### Work order
What lines of the listing include the string "Break"? Show them all.

-------- Records shown --------

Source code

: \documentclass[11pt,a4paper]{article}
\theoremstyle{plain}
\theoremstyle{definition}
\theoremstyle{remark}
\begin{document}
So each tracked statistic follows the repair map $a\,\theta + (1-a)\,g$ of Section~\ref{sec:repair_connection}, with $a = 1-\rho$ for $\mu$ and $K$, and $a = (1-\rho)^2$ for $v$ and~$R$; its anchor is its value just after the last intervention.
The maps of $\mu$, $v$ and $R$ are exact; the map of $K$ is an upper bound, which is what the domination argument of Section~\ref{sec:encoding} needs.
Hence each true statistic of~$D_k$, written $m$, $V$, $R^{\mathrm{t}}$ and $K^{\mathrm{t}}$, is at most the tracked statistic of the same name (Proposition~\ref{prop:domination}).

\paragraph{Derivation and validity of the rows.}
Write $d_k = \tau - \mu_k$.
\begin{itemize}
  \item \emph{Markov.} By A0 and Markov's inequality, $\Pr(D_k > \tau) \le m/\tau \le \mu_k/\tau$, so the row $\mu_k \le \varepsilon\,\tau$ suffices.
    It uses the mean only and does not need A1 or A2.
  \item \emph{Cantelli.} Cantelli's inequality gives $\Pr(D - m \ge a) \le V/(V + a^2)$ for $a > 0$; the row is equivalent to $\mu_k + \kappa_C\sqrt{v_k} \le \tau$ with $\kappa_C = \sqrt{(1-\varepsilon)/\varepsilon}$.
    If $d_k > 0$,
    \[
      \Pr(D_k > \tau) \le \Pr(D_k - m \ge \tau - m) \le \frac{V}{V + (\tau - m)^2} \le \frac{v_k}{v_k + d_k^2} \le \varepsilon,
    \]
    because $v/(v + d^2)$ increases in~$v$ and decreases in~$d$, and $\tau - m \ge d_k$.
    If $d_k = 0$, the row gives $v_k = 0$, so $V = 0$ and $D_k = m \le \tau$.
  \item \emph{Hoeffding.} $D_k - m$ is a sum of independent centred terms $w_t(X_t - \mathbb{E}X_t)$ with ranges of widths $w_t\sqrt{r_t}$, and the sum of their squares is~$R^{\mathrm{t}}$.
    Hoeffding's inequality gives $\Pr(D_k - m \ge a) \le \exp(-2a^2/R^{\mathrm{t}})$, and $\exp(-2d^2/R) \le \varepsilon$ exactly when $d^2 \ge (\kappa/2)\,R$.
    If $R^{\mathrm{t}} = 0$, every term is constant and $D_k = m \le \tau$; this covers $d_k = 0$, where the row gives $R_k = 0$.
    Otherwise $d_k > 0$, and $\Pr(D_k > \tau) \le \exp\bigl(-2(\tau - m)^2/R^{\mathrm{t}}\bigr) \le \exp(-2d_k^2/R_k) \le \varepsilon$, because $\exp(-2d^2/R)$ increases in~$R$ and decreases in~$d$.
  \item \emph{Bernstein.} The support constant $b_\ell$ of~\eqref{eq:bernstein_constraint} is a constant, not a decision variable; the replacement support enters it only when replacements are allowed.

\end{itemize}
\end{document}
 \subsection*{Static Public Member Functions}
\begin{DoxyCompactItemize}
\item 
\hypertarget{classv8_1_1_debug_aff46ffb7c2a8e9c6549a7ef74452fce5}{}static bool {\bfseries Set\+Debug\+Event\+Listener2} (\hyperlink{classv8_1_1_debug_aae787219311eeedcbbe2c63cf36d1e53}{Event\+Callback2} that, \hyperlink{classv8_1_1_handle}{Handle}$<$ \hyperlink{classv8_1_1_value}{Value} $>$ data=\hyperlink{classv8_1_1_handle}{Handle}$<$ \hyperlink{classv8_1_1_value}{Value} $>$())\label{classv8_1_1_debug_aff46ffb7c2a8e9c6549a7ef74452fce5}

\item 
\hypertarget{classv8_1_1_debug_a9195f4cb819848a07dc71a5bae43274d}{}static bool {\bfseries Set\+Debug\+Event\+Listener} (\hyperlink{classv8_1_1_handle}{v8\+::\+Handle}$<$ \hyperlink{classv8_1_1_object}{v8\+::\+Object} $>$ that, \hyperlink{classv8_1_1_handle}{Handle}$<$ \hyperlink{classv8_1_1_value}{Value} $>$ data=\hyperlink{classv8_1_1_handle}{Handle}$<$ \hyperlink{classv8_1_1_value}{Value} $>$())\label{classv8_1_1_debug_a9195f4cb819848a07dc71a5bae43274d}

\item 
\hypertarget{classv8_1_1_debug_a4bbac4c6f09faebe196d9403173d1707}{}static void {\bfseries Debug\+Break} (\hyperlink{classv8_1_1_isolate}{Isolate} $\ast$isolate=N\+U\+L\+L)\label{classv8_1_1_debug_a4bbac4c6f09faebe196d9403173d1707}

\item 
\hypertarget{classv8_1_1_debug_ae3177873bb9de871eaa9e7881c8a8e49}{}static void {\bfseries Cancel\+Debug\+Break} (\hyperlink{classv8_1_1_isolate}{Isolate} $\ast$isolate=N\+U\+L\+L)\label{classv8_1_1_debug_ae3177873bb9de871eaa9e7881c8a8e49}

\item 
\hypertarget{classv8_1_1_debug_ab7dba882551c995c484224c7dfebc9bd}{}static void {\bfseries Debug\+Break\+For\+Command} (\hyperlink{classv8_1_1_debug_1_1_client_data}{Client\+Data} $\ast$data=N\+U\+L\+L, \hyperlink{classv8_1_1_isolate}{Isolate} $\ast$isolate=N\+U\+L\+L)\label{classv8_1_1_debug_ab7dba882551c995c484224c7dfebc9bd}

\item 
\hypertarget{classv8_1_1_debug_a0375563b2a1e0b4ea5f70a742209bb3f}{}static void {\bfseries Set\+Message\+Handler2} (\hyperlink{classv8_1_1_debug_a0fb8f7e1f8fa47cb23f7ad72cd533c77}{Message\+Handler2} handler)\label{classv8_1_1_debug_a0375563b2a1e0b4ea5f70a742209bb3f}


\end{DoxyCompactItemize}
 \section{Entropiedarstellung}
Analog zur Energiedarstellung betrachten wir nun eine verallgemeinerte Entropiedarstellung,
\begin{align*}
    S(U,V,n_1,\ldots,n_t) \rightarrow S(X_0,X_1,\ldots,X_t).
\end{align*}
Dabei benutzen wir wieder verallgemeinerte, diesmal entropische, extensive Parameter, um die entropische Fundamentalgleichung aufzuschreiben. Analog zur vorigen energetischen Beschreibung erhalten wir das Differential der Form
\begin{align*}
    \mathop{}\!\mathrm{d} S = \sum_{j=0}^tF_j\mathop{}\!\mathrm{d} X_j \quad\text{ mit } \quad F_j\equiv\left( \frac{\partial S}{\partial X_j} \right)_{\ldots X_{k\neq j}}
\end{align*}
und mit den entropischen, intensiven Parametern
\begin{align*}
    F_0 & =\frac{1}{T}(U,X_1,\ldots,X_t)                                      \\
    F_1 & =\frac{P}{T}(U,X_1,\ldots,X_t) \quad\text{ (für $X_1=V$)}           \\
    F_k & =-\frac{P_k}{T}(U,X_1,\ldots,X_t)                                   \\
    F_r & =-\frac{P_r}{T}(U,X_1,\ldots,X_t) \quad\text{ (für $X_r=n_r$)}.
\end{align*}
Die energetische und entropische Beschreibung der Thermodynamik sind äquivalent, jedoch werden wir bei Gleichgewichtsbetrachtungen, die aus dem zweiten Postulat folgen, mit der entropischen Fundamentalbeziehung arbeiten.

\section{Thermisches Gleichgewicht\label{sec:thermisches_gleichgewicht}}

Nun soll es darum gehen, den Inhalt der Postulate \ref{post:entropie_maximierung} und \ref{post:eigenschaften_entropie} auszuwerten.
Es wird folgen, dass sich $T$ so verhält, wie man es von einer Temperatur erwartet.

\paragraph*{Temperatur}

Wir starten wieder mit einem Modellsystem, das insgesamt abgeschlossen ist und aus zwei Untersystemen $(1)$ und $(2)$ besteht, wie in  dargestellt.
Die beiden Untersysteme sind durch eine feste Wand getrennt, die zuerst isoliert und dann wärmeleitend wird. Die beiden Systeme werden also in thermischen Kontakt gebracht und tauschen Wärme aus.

--------

### Expected answer
\hypertarget{classv8_1_1_debug_a4bbac4c6f09faebe196d9403173d1707}{}static void {\bfseries Debug\+Break} (\hyperlink{classv8_1_1_isolate}{Isolate} $\ast$isolate=N\+U\+L\+L)\label{classv8_1_1_debug_a4bbac4c6f09faebe196d9403173d1707}
\hypertarget{classv8_1_1_debug_ae3177873bb9de871eaa9e7881c8a8e49}{}static void {\bfseries Cancel\+Debug\+Break} (\hyperlink{classv8_1_1_isolate}{Isolate} $\ast$isolate=N\+U\+L\+L)\label{classv8_1_1_debug_ae3177873bb9de871eaa9e7881c8a8e49}
\hypertarget{classv8_1_1_debug_ab7dba882551c995c484224c7dfebc9bd}{}static void {\bfseries Debug\+Break\+For\+Command} (\hyperlink{classv8_1_1_debug_1_1_client_data}{Client\+Data} $\ast$data=N\+U\+L\+L, \hyperlink{classv8_1_1_isolate}{Isolate} $\ast$isolate=N\+U\+L\+L)\label{classv8_1_1_debug_ab7dba882551c995c484224c7dfebc9bd}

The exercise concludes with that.